Étrange histoire d’amour dans une Bucarest totalement inventée, le roman est parcouru de passages fantastiques qui ont conduit l’auteur à concevoir une autre ville. S’appuyant sur une véritable tradition des ruines dans la littérature européenne, il a imaginé le personnage d’un architecte qui a construit la ville en un jour mais sous forme de ruines. Tous les lieux abandonnés et en ruines sont énigmatiques, poétiques et merveilleux...

Dans cette Bucarest imaginaire, toutes les maisons restent ouvertes. L’auteur poursuit le rêve de voir toutes les habitants de cette cité sans porte comme un être invisible. Et l’idée la plus poétique qu’il ait trouvé est d’adopter un état de lévitation. De se mettre somme toute dans la peau d’un saint... Car les saints flottent, poursuit-il. Et tout ce qui flotte au-dessus de la terre est poétique.

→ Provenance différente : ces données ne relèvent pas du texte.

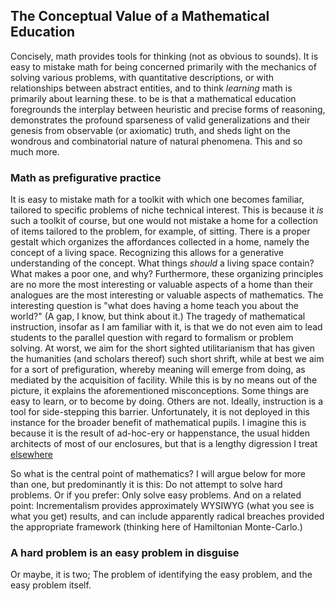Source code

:## The Conceptual Value of a Mathematical Education ##

Concisely, math provides tools for thinking (not as obvious to sounds). It is easy to mistake math for being concerned primarily with the mechanics of solving various problems, with quantitative descriptions, or with relationships between abstract entities, and to think _learning_ math is primarily about learning these. to be is that a mathematical education foregrounds the interplay between heuristic and precise forms of reasoning, demonstrates the profound sparseness of valid generalizations and their genesis from observable (or axiomatic) truth, and sheds light on the wondrous and combinatorial nature of natural phenomena. This and so much more.

### Math as prefigurative practice ###
It is easy to mistake math for a toolkit with which one becomes familiar, tailored to specific problems of niche technical interest. This is because it _is_ such a toolkit of course, but one would not mistake a home for a collection of items tailored to the problem, for example, of sitting. There is a proper gestalt which organizes the affordances collected in a home, namely the concept of a living space. Recognizing this allows for a generative understanding of the concept. What things _should_ a living space contain? What makes a poor one, and why? Furthermore, these organizing principles are no more the most interesting or valuable aspects of a home than their analogues are the most interesting or valuable aspects of mathematics. The interesting question is "what does having a home teach you about the world?" (A gap, I know, but think about it.) The tragedy of mathematical instruction, insofar as I am familiar with it, is that we do not even aim to lead students to the parallel question with regard to formalism or problem solving. At worst, we aim for the short sighted utilitarianism that has given the humanities (and scholars thereof) such short shrift, while at best we aim for a sort of prefiguration, whereby meaning will emerge from doing, as mediated by the acquisition of facility. While this is by no means out of the picture, it explains the aforementioned misconceptions. Some things are easy to learn, or to become by doing. Others are not. Ideally, instruction is a tool for side-stepping this barrier. Unfortunately, it is not deployed in this instance for the broader benefit of mathematical pupils. I imagine this is because it is the result of ad-hoc-ery or happenstance, the usual hidden architects of most of our enclosures, but that is a lengthy digression I treat [elsewhere](./ad-hoc.md)

So what is the central point of mathematics? I will argue below for more than one, but predominantly it is this: Do not attempt to solve hard problems. Or if you prefer: Only solve easy problems. And on a related point: Incrementalism provides approximately WYSIWYG (what you see is what you get) results, and can include apparently radical breaches provided the appropriate framework (thinking here of Hamiltonian Monte-Carlo.)

### A hard problem is an easy problem in disguise ###
Or maybe, it is two; The problem of identifying the easy problem, and the easy problem itself. 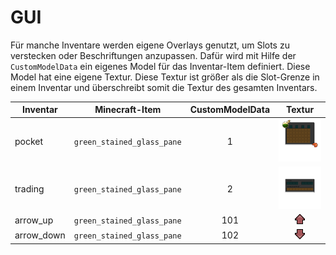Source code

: # GUI

Für manche Inventare werden eigene Overlays genutzt, um Slots zu verstecken oder Beschriftungen anzupassen. Dafür wird mit Hilfe der
`CustomModelData` ein eigenes Model für das Inventar-Item definiert. Diese Model hat eine eigene Textur. Diese Textur ist größer als
die Slot-Grenze in einem Inventar und überschreibt somit die Textur des gesamten Inventars.

| Inventar   | Minecraft-Item             | CustomModelData |             Textur             |
|------------|----------------------------|:---------------:|:------------------------------:|
| pocket     | `green_stained_glass_pane` |        1        |   ![](images/gui/pocket.png)   |
| trading    | `green_stained_glass_pane` |        2        |  ![](images/gui/trading.png)   |
| arrow_up   | `green_stained_glass_pane` |       101       |  ![](images/gui/arrow_up.png)  |
| arrow_down | `green_stained_glass_pane` |       102       | ![](images/gui/arrow_down.png) |
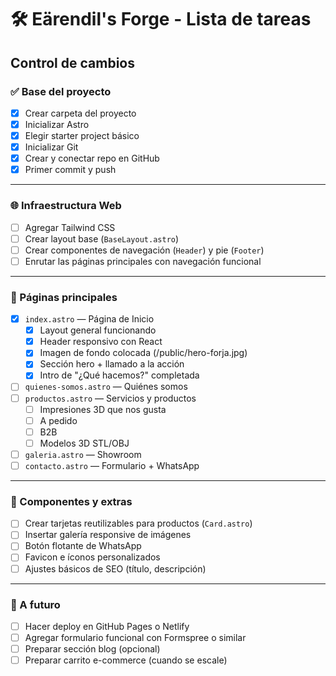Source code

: # 🛠️ Eärendil's Forge - Lista de tareas

## Control de cambios

### ✅ Base del proyecto

- [x] Crear carpeta del proyecto
- [x] Inicializar Astro
- [x] Elegir starter project básico
- [x] Inicializar Git
- [x] Crear y conectar repo en GitHub
- [x] Primer commit y push

---

### 🌐 Infraestructura Web

- [ ] Agregar Tailwind CSS
- [ ] Crear layout base (`BaseLayout.astro`)
- [ ] Crear componentes de navegación (`Header`) y pie (`Footer`)
- [ ] Enrutar las páginas principales con navegación funcional

---

### 📄 Páginas principales

- [x] `index.astro` — Página de Inicio
  - [x] Layout general funcionando
  - [x] Header responsivo con React
  - [x] Imagen de fondo colocada (/public/hero-forja.jpg)
  - [x] Sección hero + llamado a la acción
  - [x] Intro de "¿Qué hacemos?" completada
- [ ] `quienes-somos.astro` — Quiénes somos
- [ ] `productos.astro` — Servicios y productos
  - [ ] Impresiones 3D que nos gusta
  - [ ] A pedido
  - [ ] B2B
  - [ ] Modelos 3D STL/OBJ
- [ ] `galeria.astro` — Showroom
- [ ] `contacto.astro` — Formulario + WhatsApp

---

### 🧩 Componentes y extras

- [ ] Crear tarjetas reutilizables para productos (`Card.astro`)
- [ ] Insertar galería responsive de imágenes
- [ ] Botón flotante de WhatsApp
- [ ] Favicon e íconos personalizados
- [ ] Ajustes básicos de SEO (título, descripción)

---

### 🚀 A futuro

- [ ] Hacer deploy en GitHub Pages o Netlify
- [ ] Agregar formulario funcional con Formspree o similar
- [ ] Preparar sección blog (opcional)
- [ ] Preparar carrito e-commerce (cuando se escale)
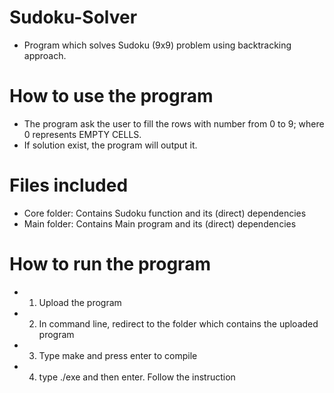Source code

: # Sudoku-Solver

- Program which solves Sudoku (9x9) problem using backtracking approach.

# How to use the program

- The program ask the user to fill the rows with number from 0 to 9; where 0 represents EMPTY CELLS.
- If solution exist, the program will output it.

# Files included
- Core folder: Contains Sudoku function and its (direct) dependencies
- Main folder: Contains Main program and its (direct) dependencies

# How to run the program
- 1) Upload the program
- 2) In command line, redirect to the folder which contains the uploaded program
- 3) Type make and press enter to compile
- 4) type ./exe and then enter. Follow the instruction
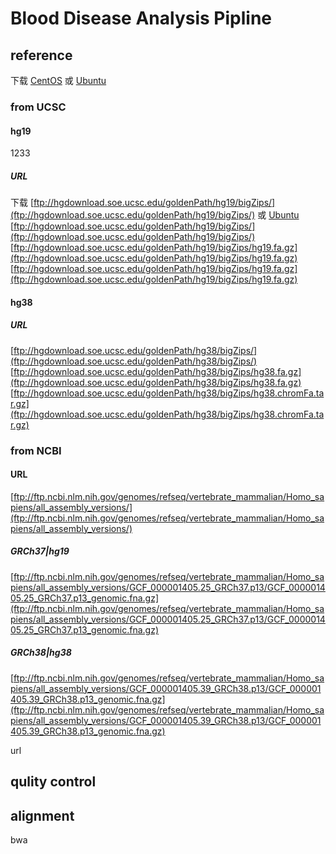 # Blood Disease Analysis Pipline
## reference
下载 [CentOS](https://www.centos.org/) 或 [Ubuntu](https://www.ubuntu.com/download/desktop)
### from UCSC
#### hg19
1233
##### URL
下载 [ftp://hgdownload.soe.ucsc.edu/goldenPath/hg19/bigZips/](ftp://hgdownload.soe.ucsc.edu/goldenPath/hg19/bigZips/) 
或 [Ubuntu](https://www.ubuntu.com/download/desktop)
[ftp://hgdownload.soe.ucsc.edu/goldenPath/hg19/bigZips/](ftp://hgdownload.soe.ucsc.edu/goldenPath/hg19/bigZips/)
[ftp://hgdownload.soe.ucsc.edu/goldenPath/hg19/bigZips/hg19.fa.gz](ftp://hgdownload.soe.ucsc.edu/goldenPath/hg19/bigZips/hg19.fa.gz)
[ftp://hgdownload.soe.ucsc.edu/goldenPath/hg19/bigZips/hg19.fa.gz](ftp://hgdownload.soe.ucsc.edu/goldenPath/hg19/bigZips/hg19.fa.gz)

#### hg38
##### URL
[ftp://hgdownload.soe.ucsc.edu/goldenPath/hg38/bigZips/](ftp://hgdownload.soe.ucsc.edu/goldenPath/hg38/bigZips/)
[ftp://hgdownload.soe.ucsc.edu/goldenPath/hg38/bigZips/hg38.fa.gz](ftp://hgdownload.soe.ucsc.edu/goldenPath/hg38/bigZips/hg38.fa.gz)
[ftp://hgdownload.soe.ucsc.edu/goldenPath/hg38/bigZips/hg38.chromFa.tar.gz](ftp://hgdownload.soe.ucsc.edu/goldenPath/hg38/bigZips/hg38.chromFa.tar.gz)

### from NCBI
#### URL 
[ftp://ftp.ncbi.nlm.nih.gov/genomes/refseq/vertebrate_mammalian/Homo_sapiens/all_assembly_versions/](ftp://ftp.ncbi.nlm.nih.gov/genomes/refseq/vertebrate_mammalian/Homo_sapiens/all_assembly_versions/)
##### GRCh37|hg19
[ftp://ftp.ncbi.nlm.nih.gov/genomes/refseq/vertebrate_mammalian/Homo_sapiens/all_assembly_versions/GCF_000001405.25_GRCh37.p13/GCF_000001405.25_GRCh37.p13_genomic.fna.gz](ftp://ftp.ncbi.nlm.nih.gov/genomes/refseq/vertebrate_mammalian/Homo_sapiens/all_assembly_versions/GCF_000001405.25_GRCh37.p13/GCF_000001405.25_GRCh37.p13_genomic.fna.gz)
##### GRCh38|hg38
[ftp://ftp.ncbi.nlm.nih.gov/genomes/refseq/vertebrate_mammalian/Homo_sapiens/all_assembly_versions/GCF_000001405.39_GRCh38.p13/GCF_000001405.39_GRCh38.p13_genomic.fna.gz](ftp://ftp.ncbi.nlm.nih.gov/genomes/refseq/vertebrate_mammalian/Homo_sapiens/all_assembly_versions/GCF_000001405.39_GRCh38.p13/GCF_000001405.39_GRCh38.p13_genomic.fna.gz)


url
## qulity control
## alignment
bwa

Pourquoi pas puisque dans son enfance, la réalité a rejoint et dépassé la fiction. Après le tremblement de terre en 1977, il a été le témoin de la façon dont Ceausescu a décidé de déplacer, à l’aide de poulies et de rails, des églises et d’autres moments anciens sur des dizaines de mètres. Sans évacuer les habitants, pour dégager ceux qui concouraient à sa gloire et sa puissance... Grâce à cette technique révolutionnaire, il a vu les résidents restés tranquillement chez eux ou se mettre à leurs balcons tandis que les immeubles bougeaient !

A la recherche du mystère de l’existence : comment sortir de la prison de son esprit

Comme l’explique Cartarescu, le Solénoïde est un monde à plusieurs dimensions.

Le roman se présente comme le journal d’un professeur qui aurait aimé être écrivain. Celui-ci décrit son quotidien d’enseignant sous un régime oppressif. Il lui arrive des choses normales et d’autres plus extraordinaires. Petit à petit la réalité et le rêve se mêlent et entrent en symbiose.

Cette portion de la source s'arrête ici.